Water feature has transformed former St. Paul Ford site

A flock of geese, its leader honking loudly, flew low over the winding stream. Nearby, dogs and their owners broke into the new dog park. About 50 yards away, a group of children marched down bedrock stairs to where the stream flowed toward Hidden Falls.

A beginning-of-fall day at a regional park? A nature preserve?

Nope. It’s the former site of Ford’s St. Paul Assembly plant, and the new stormwater collection system running through the 122-acre site is not only drawing ooh and ahhh but has transformed an once-flat industrial tract into St. Paul’s most talked-about development.

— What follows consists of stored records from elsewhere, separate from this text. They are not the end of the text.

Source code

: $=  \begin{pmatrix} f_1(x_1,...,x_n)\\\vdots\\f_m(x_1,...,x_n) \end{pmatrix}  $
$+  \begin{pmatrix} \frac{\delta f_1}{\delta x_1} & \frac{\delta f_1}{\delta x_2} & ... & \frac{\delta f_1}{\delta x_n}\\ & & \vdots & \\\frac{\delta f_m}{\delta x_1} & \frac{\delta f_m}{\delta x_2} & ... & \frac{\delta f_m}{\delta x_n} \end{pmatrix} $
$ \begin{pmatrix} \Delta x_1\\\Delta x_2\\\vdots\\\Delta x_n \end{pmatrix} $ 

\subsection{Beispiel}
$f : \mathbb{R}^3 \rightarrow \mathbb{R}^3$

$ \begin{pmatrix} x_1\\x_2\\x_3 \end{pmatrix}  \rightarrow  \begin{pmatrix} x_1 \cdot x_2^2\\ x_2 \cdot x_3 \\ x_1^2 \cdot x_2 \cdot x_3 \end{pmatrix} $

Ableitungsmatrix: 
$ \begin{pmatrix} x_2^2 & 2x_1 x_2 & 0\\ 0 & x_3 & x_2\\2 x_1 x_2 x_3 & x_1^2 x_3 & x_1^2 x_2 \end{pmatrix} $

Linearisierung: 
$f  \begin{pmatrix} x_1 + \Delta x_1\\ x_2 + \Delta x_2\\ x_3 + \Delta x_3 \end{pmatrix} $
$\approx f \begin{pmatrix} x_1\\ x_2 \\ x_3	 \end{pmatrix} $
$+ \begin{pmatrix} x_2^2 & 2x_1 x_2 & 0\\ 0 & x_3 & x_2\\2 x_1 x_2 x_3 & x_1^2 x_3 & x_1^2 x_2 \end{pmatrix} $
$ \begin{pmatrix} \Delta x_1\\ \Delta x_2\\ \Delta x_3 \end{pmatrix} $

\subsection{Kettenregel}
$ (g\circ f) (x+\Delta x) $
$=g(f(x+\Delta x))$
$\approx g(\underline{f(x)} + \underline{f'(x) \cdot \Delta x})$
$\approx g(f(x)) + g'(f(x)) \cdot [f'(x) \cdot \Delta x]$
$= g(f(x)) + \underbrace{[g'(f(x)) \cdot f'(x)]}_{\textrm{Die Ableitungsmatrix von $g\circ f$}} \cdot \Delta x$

“We knew it was going to be special, but it’s bigger and more transformational than I had imagined,” said St. Paul City Council Member Chris Tolbert, who represents the area. “It has been and will be a place to visit for people who live in and visit St. Paul, and a great example of using stormwater as an amenity.”

Bob Fossum of the Capitol Region Watershed District stood Wednesday on a bridge that crosses over the stormwater collection system — a feature, designed to look and act like a natural stream, for which his organization has spent decades advocating.

“We really wanted to seize this opportunity. This is a generational development,” Fossum said. “We do projects, plan them, design them, implement them… this is the first project of my career where this looks better than what I imagined.”

The blocks-long stormwater collection stream running through the site — from a couple blocks south of Ford Parkway past a newly extended Montreal Avenue on its way to the Mississippi River — looks recreational. But it actually has an engineering purpose.

Prior to redevelopment, polluted stormwater from the Ford site would travel to the river through an underground pipe without any treatment. When the site is fully developed, its stormwater systems will capture and clean 64 million gallons of water annually, preventing an estimated 28 tons of total suspended solids and 147 pounds of phosphorus from entering the river each year, according to the watershed district.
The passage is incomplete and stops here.